Otra de las grandes causas de esta dinámica que termina dando lugar a los ciclos financieros, si no la principal, es la facilidad y protección sistemática que el Estado brinda a muchos agentes financieros para operar de manera ilíquida. Cualquier otro agente económico que financie sus inversiones a largo plazo de manera ultra apalancada con crédito a corto plazo estará comprando todas las papeletas para terminar en la quiebra. Sin embargo, las autoridades monetarias amparan, e incluso animan, a bancos y otros intermediarios financieros a operar en bloque de este modo. La fragilidad que esta práctica induce en el sistema financiero es extrema. Por ejemplo, cuando Bear Stearns quebró, estaba financiando una enorme cartera de titulizaciones hipotecarias con un apalancamiento de casi el 98% con créditos a un día: la más mínima oscilación en el valor de esas hipotecas fue suficiente para que el edificio entero se viniera abajo. No era un caso aislado, sino que todo el sistema, en mayor o menor medida, funcionaba de esa manera.
Buena parte de la regulación financiera desarrollada después de la crisis busca contener las consecuencias de esta dinámica pero sin tocar las causas. Impone el cumplimiento de determinados ratios de capital, ciertas condiciones de liquidez y somete a tests de estrés recurrentes a las entidades financieras. Pero nada de esto sirve de nada si al mismo tiempo se proporcionan todas las facilidades y protección posibles para que el sistema en su conjunto pueda seguir degradando su posición de liquidez como norma habitual de funcionamiento. Los incentivos, incluso, pueden haber ido a peor: después de innumerables “barras libres” de liquidez y compras masivas de activos problemáticos, ahora ya todo el mundo sabe que los bancos centrales están dispuestos a suministrar el apoyo necesario para que los intermediarios financieros (y no sólo bancos comerciales) puedan continuar con esta práctica.
Estos incentivos perversos, y otros como un sistema de garantía de depósitos bancarios que trata a todas las entidades de forma idéntica con independencia de su solvencia o liquidez, o un sistema monetario y crediticio centralizado en el que las decisiones son puramente políticas, hacen de la industria financiera un sistema enormemente frágil: el sistema en su conjunto va acumulando errores y desequilibrios que quedan ocultos tras la protección estatal, hasta que dicha fragilidad se vuelve excesiva y termina colapsando.

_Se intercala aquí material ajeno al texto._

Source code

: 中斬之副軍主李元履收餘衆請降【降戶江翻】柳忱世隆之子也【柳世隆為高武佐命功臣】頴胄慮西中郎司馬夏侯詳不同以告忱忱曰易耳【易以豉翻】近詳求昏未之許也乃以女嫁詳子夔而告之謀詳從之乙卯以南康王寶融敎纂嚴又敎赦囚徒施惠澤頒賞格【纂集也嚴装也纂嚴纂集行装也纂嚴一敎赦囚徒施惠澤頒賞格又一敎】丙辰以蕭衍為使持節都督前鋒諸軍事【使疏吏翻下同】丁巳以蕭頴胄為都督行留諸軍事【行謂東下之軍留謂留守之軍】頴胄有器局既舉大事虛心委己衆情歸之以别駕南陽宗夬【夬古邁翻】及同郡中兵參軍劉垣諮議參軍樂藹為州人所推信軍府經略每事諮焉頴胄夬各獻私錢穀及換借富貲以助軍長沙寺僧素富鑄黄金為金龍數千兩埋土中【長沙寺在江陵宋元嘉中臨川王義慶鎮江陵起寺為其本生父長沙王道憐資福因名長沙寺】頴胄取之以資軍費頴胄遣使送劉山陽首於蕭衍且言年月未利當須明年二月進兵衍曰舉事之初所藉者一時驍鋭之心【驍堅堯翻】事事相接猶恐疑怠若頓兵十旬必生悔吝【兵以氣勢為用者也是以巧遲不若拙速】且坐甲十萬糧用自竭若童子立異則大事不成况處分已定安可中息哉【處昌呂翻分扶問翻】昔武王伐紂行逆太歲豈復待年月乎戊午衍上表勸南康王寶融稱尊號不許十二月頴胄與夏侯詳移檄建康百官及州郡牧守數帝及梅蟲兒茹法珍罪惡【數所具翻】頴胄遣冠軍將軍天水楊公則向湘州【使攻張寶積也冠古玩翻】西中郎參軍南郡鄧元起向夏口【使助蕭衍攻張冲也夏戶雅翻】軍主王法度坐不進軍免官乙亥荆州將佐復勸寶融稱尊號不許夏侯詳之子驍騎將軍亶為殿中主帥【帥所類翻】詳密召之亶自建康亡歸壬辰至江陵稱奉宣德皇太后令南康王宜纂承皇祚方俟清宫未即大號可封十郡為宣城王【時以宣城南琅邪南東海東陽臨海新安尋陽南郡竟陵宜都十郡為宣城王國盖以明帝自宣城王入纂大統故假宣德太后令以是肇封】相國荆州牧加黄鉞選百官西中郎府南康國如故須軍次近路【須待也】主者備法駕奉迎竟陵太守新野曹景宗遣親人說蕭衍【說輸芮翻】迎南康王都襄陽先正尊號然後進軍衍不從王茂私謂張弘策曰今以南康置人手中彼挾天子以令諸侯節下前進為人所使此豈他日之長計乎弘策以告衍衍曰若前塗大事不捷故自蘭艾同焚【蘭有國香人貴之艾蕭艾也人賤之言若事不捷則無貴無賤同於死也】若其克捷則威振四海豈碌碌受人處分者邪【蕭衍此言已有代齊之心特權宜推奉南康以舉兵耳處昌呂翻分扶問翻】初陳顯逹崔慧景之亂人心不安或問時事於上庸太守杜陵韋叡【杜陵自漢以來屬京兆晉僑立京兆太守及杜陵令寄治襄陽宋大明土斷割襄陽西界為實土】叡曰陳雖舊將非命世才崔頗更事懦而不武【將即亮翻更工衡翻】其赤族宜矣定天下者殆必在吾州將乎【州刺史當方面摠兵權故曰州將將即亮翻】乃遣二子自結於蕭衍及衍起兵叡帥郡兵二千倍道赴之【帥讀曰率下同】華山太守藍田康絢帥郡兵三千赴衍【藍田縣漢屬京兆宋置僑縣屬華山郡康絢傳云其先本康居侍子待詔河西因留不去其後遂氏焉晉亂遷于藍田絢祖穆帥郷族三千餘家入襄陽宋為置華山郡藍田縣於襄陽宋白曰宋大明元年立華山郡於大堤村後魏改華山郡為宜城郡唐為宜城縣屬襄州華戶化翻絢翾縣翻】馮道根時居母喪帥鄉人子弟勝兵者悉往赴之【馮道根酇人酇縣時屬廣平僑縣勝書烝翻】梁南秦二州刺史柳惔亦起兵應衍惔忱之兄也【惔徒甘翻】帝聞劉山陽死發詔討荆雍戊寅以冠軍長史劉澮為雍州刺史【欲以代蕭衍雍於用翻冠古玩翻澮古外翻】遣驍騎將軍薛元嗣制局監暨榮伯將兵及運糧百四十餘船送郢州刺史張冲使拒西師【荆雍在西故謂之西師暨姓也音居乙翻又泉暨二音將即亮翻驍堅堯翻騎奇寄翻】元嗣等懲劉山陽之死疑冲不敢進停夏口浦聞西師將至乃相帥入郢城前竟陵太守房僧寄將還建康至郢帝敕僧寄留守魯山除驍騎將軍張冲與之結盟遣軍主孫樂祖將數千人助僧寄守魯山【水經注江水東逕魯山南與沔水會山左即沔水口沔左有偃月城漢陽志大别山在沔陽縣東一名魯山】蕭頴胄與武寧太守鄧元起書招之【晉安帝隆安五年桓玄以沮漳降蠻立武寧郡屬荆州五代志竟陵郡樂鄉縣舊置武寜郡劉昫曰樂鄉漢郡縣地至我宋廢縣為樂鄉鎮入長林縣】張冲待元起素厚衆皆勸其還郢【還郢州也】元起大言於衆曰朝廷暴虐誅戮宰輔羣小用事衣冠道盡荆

La solución al problema de los ciclos financieros no es en absoluto algo sencillo e incontrovertido. Sin embargo, sí parece claro que la eliminación de estos incentivos perversos y la sustitución del actual marco institucional intervencionista por uno más descentralizado, que incentive la responsabilidad de todos los agentes mediante precios de mercado, beneficios y pérdidas, y que no permita la socialización de los errores, dificultaría mucho la dinámica autodestructiva del sistema financiero. Y, lo que sí es seguro, impediría que fueran de una magnitud y gravedad como la vivida hace diez años. En estos momentos estamos en una etapa del ciclo financiero muy distinta, pero las causas subyacentes siguen ahí: más tarde o más temprano, algo similar volverá a ocurrir.